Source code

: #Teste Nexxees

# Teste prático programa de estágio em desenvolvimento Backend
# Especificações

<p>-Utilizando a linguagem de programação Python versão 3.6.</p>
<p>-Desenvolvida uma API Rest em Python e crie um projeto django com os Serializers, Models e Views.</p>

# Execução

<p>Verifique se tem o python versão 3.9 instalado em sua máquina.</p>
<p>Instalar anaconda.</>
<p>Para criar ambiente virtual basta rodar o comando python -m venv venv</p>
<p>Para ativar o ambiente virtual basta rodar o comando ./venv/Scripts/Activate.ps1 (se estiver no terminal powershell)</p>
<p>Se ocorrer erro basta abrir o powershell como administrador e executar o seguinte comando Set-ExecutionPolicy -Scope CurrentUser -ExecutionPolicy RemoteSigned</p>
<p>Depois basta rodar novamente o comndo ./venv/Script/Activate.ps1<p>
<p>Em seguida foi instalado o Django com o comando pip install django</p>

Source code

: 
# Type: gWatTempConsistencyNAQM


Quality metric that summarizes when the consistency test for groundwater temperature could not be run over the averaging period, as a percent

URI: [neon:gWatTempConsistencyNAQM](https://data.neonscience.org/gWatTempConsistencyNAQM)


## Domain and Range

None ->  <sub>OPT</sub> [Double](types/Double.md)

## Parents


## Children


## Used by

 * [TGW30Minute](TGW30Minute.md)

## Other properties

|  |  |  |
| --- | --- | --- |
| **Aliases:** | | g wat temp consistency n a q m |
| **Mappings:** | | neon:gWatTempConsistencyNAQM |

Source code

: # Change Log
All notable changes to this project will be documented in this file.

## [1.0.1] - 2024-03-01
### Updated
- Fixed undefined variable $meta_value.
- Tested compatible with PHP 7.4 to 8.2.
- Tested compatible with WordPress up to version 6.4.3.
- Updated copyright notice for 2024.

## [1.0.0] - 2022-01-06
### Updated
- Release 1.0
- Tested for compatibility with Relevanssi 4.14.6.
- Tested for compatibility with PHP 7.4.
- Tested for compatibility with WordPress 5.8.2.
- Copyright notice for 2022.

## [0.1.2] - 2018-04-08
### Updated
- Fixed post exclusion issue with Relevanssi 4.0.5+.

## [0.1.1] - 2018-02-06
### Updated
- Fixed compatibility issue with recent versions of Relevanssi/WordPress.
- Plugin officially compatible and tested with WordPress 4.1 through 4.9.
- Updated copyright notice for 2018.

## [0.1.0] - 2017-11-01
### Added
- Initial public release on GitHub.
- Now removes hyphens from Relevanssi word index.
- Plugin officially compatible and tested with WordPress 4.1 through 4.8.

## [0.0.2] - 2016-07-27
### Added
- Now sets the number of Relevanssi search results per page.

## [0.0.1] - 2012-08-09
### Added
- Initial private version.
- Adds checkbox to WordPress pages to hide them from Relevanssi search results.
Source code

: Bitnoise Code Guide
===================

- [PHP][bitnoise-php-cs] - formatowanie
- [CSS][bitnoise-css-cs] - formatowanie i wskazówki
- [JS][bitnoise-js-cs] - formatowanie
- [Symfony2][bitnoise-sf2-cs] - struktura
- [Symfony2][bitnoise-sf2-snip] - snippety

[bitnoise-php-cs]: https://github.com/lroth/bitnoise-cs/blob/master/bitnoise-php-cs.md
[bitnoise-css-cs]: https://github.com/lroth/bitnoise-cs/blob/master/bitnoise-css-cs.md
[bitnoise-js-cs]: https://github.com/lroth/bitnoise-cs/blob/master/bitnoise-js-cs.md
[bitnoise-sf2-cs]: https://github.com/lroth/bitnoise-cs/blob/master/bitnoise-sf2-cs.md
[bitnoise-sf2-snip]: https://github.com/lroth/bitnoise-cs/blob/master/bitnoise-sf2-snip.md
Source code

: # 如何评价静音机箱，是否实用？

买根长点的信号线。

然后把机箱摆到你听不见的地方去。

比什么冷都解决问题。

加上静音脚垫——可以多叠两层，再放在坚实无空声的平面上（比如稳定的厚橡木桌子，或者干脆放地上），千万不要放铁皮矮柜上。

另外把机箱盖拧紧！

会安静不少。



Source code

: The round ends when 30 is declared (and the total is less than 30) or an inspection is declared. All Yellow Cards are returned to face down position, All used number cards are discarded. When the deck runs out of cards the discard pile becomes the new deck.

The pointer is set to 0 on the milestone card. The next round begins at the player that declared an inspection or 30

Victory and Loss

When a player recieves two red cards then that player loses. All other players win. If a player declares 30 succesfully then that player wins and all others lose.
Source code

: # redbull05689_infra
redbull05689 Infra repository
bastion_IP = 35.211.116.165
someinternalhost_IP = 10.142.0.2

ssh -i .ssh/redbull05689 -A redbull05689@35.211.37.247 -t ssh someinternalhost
══════════
WHAT THE EXERCISE ASKS: Exactly how many lines in the records above hold the string "instalado"? Reply with that number only.

EXERCISE OUTPUT: 2